THE INPUT:
::::::
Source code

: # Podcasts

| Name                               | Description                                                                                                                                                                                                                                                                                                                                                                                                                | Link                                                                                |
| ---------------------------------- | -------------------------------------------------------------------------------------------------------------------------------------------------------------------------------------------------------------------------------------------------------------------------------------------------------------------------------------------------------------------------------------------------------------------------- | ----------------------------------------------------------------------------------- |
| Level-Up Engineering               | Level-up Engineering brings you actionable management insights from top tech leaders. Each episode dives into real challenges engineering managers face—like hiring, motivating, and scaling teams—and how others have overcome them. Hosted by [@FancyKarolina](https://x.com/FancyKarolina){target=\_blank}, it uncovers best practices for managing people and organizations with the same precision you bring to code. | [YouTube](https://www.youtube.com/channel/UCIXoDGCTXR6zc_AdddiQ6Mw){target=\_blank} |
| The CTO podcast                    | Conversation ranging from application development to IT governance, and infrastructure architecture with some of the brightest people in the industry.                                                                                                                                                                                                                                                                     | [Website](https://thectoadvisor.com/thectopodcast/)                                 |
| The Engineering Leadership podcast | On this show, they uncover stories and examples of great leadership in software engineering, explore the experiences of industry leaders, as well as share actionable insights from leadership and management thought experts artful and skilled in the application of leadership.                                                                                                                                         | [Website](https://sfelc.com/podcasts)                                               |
::::::
Every record above needs to be returned in full, exactly.

Source code

: # Podcasts

| Name                               | Description                                                                                                                                                                                                                                                                                                                                                                                                                | Link                                                                                |
| ---------------------------------- | -------------------------------------------------------------------------------------------------------------------------------------------------------------------------------------------------------------------------------------------------------------------------------------------------------------------------------------------------------------------------------------------------------------------------- | ----------------------------------------------------------------------------------- |
| Level-Up Engineering               | Level-up Engineering brings you actionable management insights from top tech leaders. Each episode dives into real challenges engineering managers face—like hiring, motivating, and scaling teams—and how others have overcome them. Hosted by [@FancyKarolina](https://x.com/FancyKarolina){target=\_blank}, it uncovers best practices for managing people and organizations with the same precision you bring to code. | [YouTube](https://www.youtube.com/channel/UCIXoDGCTXR6zc_AdddiQ6Mw){target=\_blank} |
| The CTO podcast                    | Conversation ranging from application development to IT governance, and infrastructure architecture with some of the brightest people in the industry.                                                                                                                                                                                                                                                                     | [Website](https://thectoadvisor.com/thectopodcast/)                                 |
| The Engineering Leadership podcast | On this show, they uncover stories and examples of great leadership in software engineering, explore the experiences of industry leaders, as well as share actionable insights from leadership and management thought experts artful and skilled in the application of leadership.                                                                                                                                         | [Website](https://sfelc.com/podcasts)                                               |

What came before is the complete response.